In the entries that follow, the lines from the one with "Schaefer C, Hoehn M." through the one with "J Med Chem." are the ones to write out, exactly and with both ends included. Nothing else should appear.

★ ★ ★ ★ ★

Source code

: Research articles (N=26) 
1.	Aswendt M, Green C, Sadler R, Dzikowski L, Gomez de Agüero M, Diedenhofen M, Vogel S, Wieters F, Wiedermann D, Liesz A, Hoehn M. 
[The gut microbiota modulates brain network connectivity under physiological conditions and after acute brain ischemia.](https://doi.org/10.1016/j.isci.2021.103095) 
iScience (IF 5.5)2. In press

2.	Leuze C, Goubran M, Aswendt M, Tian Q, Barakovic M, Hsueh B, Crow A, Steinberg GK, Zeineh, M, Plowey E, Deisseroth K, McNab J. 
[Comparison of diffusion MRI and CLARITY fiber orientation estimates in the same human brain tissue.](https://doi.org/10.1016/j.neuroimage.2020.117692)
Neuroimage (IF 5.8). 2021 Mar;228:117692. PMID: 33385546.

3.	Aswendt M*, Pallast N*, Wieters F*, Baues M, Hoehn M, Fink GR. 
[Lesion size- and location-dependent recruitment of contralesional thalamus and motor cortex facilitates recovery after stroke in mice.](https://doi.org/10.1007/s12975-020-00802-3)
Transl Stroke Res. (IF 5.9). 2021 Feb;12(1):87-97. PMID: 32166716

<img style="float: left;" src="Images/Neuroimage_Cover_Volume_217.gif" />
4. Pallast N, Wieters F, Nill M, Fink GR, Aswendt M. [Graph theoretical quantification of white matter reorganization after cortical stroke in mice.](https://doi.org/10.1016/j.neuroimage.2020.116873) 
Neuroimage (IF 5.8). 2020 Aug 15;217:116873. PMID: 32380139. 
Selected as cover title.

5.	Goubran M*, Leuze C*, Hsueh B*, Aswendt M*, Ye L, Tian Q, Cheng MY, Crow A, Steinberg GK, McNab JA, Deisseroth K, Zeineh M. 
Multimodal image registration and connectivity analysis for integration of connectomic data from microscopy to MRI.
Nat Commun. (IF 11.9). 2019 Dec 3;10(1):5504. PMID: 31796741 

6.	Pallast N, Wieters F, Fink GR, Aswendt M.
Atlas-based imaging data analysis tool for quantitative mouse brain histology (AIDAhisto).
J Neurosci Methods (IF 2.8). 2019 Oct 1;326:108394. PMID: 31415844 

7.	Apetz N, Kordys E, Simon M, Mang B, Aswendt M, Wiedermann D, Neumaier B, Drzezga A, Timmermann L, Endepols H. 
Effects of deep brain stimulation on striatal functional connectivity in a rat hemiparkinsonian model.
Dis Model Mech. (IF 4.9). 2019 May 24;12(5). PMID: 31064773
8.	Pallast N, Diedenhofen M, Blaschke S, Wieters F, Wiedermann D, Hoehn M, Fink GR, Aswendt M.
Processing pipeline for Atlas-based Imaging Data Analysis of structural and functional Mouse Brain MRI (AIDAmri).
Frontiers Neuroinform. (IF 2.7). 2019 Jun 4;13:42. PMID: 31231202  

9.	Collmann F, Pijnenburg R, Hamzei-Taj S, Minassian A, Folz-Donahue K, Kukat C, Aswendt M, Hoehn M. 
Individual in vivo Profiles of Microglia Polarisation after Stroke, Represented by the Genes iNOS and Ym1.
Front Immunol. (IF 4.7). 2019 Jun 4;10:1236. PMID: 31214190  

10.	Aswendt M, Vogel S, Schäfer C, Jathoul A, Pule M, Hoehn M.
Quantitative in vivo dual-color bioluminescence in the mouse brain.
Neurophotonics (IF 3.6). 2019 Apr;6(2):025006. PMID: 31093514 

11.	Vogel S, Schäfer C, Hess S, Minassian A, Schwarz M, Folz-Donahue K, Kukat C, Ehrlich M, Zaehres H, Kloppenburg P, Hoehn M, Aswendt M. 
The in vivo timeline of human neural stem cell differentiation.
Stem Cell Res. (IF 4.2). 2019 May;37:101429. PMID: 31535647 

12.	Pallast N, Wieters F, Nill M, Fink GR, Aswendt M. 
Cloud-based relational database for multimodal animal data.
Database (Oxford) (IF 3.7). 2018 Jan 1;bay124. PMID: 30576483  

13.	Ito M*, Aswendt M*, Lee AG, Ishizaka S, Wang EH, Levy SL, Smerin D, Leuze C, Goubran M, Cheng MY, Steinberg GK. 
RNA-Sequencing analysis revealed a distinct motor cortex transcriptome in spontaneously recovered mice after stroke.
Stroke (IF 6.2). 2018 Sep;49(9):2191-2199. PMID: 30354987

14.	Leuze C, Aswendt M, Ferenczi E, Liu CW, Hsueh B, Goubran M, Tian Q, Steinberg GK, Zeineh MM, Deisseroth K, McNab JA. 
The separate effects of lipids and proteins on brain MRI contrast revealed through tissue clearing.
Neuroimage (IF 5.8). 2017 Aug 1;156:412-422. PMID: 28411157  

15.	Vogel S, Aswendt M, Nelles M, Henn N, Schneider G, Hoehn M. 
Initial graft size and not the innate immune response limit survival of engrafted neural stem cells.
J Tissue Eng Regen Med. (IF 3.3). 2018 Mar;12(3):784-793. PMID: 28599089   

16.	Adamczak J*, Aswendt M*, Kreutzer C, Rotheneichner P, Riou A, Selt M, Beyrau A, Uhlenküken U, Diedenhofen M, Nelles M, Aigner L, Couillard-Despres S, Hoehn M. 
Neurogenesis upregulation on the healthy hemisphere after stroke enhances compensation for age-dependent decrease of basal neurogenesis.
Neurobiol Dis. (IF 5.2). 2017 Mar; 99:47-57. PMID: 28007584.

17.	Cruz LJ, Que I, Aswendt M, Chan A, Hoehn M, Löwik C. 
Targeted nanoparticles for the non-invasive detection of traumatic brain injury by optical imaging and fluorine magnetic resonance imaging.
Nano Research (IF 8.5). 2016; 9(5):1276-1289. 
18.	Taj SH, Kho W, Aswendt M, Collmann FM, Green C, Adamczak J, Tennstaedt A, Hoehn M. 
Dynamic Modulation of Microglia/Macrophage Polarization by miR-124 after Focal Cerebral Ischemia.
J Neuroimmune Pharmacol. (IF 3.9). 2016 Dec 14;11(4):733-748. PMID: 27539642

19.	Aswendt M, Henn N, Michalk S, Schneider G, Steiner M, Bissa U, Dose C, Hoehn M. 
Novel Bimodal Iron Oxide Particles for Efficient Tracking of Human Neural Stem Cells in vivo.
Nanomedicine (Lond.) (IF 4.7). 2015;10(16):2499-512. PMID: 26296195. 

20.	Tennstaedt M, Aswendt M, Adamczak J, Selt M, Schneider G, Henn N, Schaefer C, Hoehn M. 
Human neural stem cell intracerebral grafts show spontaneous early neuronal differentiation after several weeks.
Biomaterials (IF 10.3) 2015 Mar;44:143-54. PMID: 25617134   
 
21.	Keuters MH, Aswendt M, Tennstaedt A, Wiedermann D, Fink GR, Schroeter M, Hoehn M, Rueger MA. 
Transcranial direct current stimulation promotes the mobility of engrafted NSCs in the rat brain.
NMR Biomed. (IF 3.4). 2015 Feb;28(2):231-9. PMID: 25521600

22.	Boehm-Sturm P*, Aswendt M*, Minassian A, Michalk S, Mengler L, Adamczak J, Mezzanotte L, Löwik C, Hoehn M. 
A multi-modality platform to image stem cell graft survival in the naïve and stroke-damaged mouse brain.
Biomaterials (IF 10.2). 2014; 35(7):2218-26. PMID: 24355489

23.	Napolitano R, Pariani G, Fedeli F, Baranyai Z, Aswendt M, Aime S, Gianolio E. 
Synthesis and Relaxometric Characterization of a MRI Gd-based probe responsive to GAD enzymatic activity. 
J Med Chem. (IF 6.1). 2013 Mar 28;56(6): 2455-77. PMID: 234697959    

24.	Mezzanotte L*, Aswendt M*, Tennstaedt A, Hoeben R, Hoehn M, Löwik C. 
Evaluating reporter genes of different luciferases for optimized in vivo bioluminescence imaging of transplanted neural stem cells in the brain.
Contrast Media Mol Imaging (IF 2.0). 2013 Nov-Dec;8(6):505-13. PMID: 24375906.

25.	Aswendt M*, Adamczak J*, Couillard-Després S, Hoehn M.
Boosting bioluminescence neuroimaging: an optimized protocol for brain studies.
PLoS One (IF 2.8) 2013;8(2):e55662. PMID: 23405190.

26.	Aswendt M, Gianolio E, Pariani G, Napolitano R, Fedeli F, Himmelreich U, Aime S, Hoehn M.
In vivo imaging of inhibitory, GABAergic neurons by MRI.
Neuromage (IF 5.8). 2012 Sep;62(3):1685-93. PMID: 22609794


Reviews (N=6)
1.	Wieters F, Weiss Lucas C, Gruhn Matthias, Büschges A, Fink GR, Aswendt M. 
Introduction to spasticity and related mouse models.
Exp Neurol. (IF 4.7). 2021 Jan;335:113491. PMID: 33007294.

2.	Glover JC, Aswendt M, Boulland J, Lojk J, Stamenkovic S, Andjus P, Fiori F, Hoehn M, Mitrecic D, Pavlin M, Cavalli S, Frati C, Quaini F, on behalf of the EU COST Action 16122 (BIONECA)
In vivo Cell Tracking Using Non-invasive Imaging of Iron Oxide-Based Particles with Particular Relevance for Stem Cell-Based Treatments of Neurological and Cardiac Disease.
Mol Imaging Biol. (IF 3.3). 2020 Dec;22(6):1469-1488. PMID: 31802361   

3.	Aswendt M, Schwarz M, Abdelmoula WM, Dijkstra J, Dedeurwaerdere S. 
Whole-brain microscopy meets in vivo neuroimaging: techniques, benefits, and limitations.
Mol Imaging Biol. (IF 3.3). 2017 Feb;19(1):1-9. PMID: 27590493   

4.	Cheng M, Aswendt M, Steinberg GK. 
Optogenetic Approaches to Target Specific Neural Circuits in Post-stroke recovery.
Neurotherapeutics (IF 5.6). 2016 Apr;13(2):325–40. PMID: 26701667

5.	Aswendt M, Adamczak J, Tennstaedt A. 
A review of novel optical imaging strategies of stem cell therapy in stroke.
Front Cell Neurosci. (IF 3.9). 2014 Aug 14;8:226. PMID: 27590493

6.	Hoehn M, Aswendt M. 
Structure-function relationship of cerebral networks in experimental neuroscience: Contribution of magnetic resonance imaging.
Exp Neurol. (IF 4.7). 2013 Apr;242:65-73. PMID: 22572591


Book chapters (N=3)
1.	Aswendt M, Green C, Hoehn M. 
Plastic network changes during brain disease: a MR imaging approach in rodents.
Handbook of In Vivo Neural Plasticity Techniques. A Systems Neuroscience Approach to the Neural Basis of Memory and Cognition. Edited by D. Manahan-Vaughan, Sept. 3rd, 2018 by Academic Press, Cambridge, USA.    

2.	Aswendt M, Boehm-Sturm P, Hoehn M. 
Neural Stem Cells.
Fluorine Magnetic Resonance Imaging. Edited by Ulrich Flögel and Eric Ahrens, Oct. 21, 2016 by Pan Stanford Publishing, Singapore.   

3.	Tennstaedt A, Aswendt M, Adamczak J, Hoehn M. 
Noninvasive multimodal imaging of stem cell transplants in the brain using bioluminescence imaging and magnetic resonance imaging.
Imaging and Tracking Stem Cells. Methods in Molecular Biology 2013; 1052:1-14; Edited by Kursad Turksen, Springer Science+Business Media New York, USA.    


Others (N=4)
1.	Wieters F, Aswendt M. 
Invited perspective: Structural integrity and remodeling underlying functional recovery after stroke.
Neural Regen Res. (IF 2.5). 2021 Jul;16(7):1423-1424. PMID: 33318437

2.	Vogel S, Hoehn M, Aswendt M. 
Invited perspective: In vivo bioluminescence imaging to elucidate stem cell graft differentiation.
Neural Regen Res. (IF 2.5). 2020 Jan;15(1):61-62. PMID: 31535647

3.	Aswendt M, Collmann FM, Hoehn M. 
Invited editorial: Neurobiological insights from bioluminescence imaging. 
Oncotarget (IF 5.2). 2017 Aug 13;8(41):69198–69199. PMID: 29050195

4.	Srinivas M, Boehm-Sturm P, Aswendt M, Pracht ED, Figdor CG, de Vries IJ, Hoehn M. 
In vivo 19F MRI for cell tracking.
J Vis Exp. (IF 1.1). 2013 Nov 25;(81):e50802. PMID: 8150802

★ ★ ★ ★ ★

▶ Solution
20.	Tennstaedt M, Aswendt M, Adamczak J, Selt M, Schneider G, Henn N, Schaefer C, Hoehn M. 
Human neural stem cell intracerebral grafts show spontaneous early neuronal differentiation after several weeks.
Biomaterials (IF 10.3) 2015 Mar;44:143-54. PMID: 25617134   
 
21.	Keuters MH, Aswendt M, Tennstaedt A, Wiedermann D, Fink GR, Schroeter M, Hoehn M, Rueger MA. 
Transcranial direct current stimulation promotes the mobility of engrafted NSCs in the rat brain.
NMR Biomed. (IF 3.4). 2015 Feb;28(2):231-9. PMID: 25521600

22.	Boehm-Sturm P*, Aswendt M*, Minassian A, Michalk S, Mengler L, Adamczak J, Mezzanotte L, Löwik C, Hoehn M. 
A multi-modality platform to image stem cell graft survival in the naïve and stroke-damaged mouse brain.
Biomaterials (IF 10.2). 2014; 35(7):2218-26. PMID: 24355489

23.	Napolitano R, Pariani G, Fedeli F, Baranyai Z, Aswendt M, Aime S, Gianolio E. 
Synthesis and Relaxometric Characterization of a MRI Gd-based probe responsive to GAD enzymatic activity. 
J Med Chem. (IF 6.1). 2013 Mar 28;56(6): 2455-77. PMID: 234697959    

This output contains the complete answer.